### Task
Please reproduce, exactly and in full, the lines running from the one that contains "- 👯 I’m looking to collaborate on ..." to the end of the entries.

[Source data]
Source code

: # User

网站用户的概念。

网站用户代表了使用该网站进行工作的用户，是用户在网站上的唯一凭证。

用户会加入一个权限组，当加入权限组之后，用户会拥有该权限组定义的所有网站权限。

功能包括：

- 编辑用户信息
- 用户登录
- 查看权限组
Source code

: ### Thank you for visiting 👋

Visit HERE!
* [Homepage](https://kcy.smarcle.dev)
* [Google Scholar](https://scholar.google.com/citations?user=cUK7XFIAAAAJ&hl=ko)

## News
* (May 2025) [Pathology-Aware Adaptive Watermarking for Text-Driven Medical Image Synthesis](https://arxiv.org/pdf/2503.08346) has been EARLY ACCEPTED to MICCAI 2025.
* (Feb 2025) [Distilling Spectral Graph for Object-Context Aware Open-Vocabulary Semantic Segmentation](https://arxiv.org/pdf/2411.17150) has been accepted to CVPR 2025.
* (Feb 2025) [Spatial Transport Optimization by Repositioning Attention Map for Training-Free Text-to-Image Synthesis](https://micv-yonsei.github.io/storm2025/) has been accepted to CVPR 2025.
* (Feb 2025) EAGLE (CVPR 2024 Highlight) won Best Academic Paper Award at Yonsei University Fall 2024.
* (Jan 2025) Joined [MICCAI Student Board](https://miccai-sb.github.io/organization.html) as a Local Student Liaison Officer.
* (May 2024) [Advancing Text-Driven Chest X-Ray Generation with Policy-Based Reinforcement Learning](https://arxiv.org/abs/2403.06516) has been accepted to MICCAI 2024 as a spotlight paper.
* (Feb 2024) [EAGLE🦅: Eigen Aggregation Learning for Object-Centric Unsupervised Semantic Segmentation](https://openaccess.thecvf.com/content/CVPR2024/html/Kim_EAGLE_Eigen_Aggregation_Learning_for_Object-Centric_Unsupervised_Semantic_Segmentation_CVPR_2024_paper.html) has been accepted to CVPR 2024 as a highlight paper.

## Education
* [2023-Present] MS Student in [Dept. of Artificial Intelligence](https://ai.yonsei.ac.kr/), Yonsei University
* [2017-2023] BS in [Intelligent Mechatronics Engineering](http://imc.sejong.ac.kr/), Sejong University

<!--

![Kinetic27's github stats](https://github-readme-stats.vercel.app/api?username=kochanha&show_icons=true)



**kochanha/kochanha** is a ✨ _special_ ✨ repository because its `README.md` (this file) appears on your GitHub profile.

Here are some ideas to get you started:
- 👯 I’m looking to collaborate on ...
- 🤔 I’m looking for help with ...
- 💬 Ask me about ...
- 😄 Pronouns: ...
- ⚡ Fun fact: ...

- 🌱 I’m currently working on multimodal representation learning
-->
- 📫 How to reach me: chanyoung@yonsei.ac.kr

### The completed task
- 👯 I’m looking to collaborate on ...
- 🤔 I’m looking for help with ...
- 💬 Ask me about ...
- 😄 Pronouns: ...
- ⚡ Fun fact: ...

- 🌱 I’m currently working on multimodal representation learning
-->
- 📫 How to reach me: chanyoung@yonsei.ac.kr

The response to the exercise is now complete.